I was browsing Facebook the other day and a friend of mine shared this public post by a person named Johnny Jones. Below is what the post said:
“When I do read the Bible, I barely read from the Old Testament only because it’s kinda hard for me to understand, but something today push me to read it. I decided to read from Exodus, when God parted the Red Sea. I always look at the Red Sea as a big body of water. But it’s so much more, it’s everything that’s in front of us that’s keeping or hindering us from being free. With pharaoh and his soldiers coming behind Moses and his people to kill or even put them back in slavery, the only thing Moses did was listened to God and move forward, and God did the rest. So I’m asking the few friends I have that will read this. What’s your Red Sea?? Are you going to quit, and let the people or things that are keeping you from being free catch up to you, or you going to have faith and move forward. I know I want to see what’s on the other side of the Red Sea.”
When I read it I was immediately blown away. I’ve look at the Red Sea as a personal testament in my own life. We have all read the story of Moses. And we are all fascinated about the Red Sea because it was one of those moments that showed God in his infinite power. As I read the Facebook post I had to ask myself what is my Red Sea. What is holding me back from reaching the next level? What am I doing to break free and part my own Red Sea? As I was mediating on this I realized that I am my own hindrance. I know that my own actions and thoughts cause my Red Sea. I know one area that I am struggling with keeping consistent is my weight loss journey. I will start the course strong and then fall off. I’ve been in Mississippi this week and eating all my old favorite foods has renewed my commitment. Guys, this heartburn I’ve been experiencing is no joke. I have to move out of the way and be consistent. I also have to realize my journey will not look like the next person. I sure enough didn’t put this weight on overnight and it sure will not come off the same way.
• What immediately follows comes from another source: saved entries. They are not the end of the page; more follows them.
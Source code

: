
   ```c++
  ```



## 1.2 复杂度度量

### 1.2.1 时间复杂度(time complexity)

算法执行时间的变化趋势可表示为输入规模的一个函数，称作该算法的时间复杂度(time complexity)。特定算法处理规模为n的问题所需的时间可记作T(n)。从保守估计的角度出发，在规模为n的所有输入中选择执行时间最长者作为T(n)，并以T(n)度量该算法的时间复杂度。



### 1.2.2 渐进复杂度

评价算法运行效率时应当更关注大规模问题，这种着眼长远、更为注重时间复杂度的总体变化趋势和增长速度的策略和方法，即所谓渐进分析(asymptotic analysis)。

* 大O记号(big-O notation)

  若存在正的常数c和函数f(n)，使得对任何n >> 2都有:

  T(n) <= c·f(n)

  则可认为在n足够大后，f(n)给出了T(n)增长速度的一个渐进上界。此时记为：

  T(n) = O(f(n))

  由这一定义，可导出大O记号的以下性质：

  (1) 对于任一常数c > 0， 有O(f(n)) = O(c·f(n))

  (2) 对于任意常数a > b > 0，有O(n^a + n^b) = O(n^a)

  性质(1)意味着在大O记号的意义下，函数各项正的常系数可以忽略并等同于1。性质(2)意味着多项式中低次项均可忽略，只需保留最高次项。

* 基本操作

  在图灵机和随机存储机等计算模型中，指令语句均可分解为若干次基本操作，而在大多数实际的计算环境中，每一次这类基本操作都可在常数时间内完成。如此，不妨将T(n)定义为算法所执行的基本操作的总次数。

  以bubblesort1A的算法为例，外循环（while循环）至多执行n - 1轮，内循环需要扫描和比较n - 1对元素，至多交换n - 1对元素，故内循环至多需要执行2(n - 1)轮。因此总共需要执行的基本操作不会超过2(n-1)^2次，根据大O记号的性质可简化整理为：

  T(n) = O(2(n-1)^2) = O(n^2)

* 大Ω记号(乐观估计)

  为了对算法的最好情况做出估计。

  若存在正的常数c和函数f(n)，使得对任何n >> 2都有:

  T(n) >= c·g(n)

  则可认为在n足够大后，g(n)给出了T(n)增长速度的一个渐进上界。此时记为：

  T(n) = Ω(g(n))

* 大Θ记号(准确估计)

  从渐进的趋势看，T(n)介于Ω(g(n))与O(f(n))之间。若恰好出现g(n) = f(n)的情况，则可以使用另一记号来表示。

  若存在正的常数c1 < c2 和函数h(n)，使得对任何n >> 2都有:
Another Red Sea moment is knowing when to move or stay in my career. Sometimes we listen to other people telling us we need to do something different. I’ve been applying for other jobs but those doors have not opened for me. So I am taking that as the Lord telling me to be still. I am still trying to process the closed doors but I know something better is on the way or I was protected from some foolishness that would have knocked me off my rocker. Receiving a no is hard. It makes you question your abilities. It messes with your self-confidence. I have to trust the process and know that Red Sea will part in my favor as it relates to my career.
Take a moment to read the story about the Red Sea. Write down those things that you consider being your Red Sea. Take it to God and come up with a game plan on parting that Red Sea. And be amazed when you finally cross the other side.